When the line containing "## Features" is found in the data below, copy it and each line after it through the line containing "gcode into layers", exactly and with no others.

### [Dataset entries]
________________________
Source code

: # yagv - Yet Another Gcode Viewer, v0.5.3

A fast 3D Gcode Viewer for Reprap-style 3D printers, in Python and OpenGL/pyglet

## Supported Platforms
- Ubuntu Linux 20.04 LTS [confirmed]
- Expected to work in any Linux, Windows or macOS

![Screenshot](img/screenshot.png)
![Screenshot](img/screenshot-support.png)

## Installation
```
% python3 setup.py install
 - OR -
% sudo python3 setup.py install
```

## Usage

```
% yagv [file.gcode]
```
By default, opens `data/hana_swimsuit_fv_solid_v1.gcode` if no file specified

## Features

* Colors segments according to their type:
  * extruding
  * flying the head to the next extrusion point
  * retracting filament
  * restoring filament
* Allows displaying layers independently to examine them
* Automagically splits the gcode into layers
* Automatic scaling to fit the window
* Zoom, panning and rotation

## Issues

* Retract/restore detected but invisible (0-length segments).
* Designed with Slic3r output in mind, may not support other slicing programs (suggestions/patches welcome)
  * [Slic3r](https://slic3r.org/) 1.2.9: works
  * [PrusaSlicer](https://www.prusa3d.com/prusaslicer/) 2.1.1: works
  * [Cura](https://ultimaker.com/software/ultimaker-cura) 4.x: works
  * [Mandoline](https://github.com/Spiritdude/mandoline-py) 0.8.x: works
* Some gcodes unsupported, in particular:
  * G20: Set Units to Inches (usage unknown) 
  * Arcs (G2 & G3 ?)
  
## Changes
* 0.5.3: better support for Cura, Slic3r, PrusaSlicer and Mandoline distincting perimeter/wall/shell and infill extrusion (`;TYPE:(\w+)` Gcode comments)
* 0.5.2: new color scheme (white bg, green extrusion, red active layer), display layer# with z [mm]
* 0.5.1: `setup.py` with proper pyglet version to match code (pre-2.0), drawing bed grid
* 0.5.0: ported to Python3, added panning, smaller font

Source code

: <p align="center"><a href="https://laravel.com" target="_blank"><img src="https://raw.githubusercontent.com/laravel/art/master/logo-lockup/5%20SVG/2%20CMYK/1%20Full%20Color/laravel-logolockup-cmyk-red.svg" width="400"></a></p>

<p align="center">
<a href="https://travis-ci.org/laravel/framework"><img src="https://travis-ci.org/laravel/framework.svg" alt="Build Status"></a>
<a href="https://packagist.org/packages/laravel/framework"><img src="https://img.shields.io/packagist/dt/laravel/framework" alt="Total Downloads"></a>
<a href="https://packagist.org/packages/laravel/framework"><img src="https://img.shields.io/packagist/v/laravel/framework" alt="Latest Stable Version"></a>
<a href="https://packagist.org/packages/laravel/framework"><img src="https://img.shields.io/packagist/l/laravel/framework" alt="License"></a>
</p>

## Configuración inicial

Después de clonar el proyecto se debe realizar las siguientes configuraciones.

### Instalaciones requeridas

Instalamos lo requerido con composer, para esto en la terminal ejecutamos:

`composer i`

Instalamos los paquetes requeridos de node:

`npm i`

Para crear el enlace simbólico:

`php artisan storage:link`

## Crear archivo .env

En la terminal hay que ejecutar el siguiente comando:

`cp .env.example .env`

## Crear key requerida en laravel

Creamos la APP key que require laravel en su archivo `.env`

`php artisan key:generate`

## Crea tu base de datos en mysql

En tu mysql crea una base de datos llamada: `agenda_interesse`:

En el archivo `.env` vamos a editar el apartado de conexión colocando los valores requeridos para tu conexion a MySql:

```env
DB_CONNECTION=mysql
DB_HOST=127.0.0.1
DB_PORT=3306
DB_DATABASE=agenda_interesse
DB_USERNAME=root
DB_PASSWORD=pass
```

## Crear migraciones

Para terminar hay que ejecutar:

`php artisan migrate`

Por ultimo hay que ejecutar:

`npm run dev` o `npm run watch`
________________________
### [Your solution]
## Features

* Colors segments according to their type:
  * extruding
  * flying the head to the next extrusion point
  * retracting filament
  * restoring filament
* Allows displaying layers independently to examine them
* Automagically splits the gcode into layers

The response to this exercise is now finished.